PROBLEM TO WORK ON: The answer must be every line of the records below that holds the word "third".

DATASET EXTRACT:
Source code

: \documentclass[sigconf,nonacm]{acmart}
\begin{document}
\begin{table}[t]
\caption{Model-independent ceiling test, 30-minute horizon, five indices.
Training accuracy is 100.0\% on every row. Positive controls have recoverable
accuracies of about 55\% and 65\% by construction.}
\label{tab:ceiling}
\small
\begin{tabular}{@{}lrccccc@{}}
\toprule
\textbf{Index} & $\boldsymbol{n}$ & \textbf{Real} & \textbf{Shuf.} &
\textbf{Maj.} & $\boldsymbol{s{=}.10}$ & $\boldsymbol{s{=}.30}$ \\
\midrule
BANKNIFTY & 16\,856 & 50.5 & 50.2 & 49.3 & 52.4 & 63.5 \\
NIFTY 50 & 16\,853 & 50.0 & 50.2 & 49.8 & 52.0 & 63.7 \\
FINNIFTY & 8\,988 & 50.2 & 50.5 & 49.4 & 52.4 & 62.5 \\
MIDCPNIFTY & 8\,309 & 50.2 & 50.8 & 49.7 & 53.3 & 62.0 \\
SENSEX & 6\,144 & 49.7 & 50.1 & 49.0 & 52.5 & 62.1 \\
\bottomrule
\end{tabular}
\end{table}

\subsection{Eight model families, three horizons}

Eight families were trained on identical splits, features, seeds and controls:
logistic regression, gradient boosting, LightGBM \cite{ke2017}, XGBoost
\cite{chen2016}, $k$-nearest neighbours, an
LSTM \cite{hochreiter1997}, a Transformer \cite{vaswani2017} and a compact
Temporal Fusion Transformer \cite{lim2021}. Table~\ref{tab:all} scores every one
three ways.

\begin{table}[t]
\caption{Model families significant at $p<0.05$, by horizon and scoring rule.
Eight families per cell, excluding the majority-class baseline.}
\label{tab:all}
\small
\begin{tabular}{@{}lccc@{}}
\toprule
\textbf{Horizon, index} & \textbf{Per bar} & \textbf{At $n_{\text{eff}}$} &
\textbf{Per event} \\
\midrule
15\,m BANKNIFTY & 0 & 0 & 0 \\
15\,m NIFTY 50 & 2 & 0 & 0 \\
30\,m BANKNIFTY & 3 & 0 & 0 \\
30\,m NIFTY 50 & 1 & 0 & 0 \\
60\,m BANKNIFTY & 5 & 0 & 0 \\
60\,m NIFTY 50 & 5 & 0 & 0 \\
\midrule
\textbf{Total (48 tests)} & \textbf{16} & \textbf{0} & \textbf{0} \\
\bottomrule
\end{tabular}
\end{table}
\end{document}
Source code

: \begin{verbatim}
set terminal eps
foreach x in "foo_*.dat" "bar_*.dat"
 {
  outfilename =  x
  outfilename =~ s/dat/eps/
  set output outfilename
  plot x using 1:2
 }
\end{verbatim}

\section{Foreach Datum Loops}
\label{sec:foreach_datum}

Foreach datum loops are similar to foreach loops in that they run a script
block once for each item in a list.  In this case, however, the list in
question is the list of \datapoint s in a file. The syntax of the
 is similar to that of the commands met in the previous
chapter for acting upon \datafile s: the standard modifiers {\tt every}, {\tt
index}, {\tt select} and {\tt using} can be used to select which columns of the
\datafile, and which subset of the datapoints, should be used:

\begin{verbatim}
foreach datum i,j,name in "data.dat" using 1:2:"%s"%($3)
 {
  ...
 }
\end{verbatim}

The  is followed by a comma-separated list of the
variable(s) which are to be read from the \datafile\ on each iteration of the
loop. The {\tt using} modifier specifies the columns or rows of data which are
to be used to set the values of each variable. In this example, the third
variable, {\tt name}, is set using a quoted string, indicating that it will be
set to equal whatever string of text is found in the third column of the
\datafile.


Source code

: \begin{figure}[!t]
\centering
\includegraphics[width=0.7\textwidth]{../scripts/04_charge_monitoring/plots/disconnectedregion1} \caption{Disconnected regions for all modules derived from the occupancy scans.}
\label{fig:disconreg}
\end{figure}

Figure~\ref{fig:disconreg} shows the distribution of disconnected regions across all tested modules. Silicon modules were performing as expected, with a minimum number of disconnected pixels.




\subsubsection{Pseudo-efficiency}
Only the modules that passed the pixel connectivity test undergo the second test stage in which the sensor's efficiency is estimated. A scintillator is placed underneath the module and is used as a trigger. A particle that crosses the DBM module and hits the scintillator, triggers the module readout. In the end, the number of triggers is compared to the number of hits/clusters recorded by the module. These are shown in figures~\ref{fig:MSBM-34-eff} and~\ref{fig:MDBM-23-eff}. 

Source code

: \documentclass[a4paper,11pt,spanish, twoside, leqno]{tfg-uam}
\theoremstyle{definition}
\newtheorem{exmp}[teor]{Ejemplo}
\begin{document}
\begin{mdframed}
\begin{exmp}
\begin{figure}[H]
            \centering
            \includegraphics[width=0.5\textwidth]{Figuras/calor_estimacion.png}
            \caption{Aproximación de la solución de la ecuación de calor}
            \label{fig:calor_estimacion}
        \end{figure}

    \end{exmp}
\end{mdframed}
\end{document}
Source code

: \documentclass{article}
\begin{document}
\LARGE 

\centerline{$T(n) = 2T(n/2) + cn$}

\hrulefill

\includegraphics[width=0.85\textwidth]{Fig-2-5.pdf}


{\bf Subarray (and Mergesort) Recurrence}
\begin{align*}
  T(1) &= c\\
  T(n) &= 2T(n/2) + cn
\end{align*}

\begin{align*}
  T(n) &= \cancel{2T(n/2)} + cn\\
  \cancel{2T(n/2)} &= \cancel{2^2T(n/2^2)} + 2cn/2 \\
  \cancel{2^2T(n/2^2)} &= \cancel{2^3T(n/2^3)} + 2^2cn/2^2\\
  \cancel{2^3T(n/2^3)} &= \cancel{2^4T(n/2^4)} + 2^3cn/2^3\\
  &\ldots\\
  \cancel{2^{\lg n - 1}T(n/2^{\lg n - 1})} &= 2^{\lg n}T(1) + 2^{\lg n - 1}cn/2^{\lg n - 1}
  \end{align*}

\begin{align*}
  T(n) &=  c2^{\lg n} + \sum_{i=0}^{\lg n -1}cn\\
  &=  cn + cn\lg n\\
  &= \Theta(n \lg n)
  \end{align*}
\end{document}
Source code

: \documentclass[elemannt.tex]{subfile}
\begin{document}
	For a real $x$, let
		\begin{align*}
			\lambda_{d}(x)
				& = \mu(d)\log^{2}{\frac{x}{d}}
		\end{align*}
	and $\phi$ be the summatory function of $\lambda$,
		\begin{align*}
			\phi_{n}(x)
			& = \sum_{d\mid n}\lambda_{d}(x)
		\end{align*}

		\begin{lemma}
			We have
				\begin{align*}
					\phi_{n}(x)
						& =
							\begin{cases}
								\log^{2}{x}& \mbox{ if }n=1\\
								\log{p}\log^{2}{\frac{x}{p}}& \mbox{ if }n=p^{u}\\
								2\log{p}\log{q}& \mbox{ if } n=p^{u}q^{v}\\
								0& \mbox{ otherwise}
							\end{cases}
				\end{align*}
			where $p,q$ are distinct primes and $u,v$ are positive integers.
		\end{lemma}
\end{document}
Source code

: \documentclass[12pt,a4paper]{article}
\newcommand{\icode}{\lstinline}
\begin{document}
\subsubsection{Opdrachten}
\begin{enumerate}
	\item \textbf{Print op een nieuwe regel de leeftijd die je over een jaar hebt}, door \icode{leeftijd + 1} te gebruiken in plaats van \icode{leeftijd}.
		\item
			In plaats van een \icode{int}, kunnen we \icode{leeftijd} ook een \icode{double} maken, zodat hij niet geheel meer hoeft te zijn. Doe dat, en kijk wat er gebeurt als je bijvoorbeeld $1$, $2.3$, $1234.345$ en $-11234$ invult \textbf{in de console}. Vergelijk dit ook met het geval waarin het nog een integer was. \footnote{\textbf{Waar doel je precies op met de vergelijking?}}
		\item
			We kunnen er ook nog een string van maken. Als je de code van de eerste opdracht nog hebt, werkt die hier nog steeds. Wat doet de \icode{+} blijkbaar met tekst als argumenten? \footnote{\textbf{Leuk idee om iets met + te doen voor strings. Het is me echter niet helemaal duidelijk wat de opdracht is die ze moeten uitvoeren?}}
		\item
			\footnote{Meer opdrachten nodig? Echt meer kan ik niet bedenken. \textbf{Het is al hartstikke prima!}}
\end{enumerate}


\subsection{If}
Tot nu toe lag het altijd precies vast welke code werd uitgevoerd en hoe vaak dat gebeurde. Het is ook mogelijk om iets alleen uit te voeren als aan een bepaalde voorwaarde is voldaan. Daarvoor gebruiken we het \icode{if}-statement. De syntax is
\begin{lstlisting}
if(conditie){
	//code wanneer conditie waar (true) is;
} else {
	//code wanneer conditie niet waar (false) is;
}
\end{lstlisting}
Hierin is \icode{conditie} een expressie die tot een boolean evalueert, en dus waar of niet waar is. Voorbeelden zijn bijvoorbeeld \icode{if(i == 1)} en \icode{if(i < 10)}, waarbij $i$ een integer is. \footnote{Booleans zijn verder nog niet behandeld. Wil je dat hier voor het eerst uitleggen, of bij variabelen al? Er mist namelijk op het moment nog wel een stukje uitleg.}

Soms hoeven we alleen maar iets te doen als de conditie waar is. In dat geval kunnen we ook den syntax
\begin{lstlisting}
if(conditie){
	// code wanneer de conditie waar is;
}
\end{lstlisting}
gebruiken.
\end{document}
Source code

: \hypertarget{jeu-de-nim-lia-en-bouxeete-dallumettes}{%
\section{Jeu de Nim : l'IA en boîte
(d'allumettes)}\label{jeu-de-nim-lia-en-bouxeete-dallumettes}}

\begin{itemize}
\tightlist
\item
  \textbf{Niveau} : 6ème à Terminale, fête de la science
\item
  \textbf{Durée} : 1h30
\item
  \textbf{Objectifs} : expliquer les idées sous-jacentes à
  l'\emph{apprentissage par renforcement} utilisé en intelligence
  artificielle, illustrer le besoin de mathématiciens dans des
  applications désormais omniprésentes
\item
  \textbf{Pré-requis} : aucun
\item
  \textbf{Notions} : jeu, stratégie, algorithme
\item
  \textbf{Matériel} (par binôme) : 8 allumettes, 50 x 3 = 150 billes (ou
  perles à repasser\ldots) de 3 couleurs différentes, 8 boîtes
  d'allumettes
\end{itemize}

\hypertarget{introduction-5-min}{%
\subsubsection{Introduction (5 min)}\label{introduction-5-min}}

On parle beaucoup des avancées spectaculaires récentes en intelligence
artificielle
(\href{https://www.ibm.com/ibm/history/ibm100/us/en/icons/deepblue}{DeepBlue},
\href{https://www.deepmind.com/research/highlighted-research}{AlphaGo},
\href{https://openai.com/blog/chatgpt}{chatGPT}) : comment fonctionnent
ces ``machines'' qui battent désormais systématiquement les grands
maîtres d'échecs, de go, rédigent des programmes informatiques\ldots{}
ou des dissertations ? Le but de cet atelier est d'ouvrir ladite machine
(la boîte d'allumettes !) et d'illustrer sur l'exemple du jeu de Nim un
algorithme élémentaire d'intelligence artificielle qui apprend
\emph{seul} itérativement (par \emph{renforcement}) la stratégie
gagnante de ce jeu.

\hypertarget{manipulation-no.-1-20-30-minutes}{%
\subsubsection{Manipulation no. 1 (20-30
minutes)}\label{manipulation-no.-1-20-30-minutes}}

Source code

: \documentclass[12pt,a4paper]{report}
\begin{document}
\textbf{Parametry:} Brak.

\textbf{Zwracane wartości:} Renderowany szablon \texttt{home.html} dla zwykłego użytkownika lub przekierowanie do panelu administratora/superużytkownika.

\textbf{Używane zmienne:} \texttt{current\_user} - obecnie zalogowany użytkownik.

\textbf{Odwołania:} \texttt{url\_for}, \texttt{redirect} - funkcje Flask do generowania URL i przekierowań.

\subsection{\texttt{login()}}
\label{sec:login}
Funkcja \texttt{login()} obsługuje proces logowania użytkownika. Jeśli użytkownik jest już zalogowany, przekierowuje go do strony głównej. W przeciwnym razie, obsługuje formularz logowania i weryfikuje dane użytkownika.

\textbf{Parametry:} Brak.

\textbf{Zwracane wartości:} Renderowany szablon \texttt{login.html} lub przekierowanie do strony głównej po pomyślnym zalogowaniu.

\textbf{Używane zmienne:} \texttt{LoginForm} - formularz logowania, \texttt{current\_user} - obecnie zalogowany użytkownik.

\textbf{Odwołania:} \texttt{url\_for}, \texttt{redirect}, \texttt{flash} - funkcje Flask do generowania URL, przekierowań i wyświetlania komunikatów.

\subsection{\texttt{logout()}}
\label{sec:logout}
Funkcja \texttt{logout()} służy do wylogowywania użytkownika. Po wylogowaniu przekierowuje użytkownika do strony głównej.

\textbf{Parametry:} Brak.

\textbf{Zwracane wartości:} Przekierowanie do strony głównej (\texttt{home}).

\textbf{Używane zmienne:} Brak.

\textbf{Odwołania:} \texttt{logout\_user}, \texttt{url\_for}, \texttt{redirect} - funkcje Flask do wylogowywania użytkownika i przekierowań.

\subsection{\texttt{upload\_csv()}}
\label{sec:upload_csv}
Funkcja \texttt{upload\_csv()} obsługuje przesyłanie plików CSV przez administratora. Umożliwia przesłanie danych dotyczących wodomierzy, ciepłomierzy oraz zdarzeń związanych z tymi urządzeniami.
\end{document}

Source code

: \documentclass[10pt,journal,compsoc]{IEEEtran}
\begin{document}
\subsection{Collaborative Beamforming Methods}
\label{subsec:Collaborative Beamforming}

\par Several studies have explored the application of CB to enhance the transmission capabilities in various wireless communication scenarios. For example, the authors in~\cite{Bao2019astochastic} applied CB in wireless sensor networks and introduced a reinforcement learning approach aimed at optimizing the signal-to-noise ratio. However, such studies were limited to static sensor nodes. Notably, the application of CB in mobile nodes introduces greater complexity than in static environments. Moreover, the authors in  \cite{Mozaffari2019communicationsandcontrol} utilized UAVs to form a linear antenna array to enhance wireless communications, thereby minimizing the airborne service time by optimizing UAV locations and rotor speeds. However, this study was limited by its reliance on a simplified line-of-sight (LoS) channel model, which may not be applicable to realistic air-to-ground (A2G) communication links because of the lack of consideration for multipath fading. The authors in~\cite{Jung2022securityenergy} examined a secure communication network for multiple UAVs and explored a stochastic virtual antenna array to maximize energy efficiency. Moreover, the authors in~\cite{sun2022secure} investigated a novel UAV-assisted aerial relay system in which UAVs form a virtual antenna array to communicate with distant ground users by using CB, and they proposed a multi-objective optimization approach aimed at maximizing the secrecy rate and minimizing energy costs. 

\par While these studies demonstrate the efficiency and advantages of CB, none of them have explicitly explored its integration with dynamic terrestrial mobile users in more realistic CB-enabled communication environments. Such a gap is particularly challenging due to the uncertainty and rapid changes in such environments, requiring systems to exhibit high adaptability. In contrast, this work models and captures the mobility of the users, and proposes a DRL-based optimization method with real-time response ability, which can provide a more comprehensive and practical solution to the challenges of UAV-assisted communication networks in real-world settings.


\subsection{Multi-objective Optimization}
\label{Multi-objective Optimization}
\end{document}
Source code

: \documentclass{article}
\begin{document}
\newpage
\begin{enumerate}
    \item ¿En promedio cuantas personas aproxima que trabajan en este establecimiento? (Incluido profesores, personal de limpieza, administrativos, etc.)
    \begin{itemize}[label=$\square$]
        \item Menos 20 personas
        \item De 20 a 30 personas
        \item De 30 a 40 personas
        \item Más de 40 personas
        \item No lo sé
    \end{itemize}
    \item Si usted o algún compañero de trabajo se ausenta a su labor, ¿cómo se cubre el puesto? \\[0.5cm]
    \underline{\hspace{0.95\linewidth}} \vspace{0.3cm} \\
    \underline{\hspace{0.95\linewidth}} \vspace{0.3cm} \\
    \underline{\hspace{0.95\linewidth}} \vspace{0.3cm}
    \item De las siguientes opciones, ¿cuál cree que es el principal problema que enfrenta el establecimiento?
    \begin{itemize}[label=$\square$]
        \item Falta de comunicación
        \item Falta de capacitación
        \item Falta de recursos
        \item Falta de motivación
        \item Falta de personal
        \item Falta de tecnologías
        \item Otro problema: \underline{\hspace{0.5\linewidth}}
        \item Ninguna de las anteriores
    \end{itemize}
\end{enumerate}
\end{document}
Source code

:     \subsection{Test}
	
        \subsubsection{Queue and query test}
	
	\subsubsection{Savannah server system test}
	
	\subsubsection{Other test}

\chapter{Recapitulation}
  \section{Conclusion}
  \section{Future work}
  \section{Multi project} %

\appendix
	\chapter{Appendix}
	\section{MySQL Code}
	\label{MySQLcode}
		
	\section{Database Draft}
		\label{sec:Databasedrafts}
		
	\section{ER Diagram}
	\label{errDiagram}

ANSWER BELOW:
to be used to set the values of each variable. In this example, the third
set to equal whatever string of text is found in the third column of the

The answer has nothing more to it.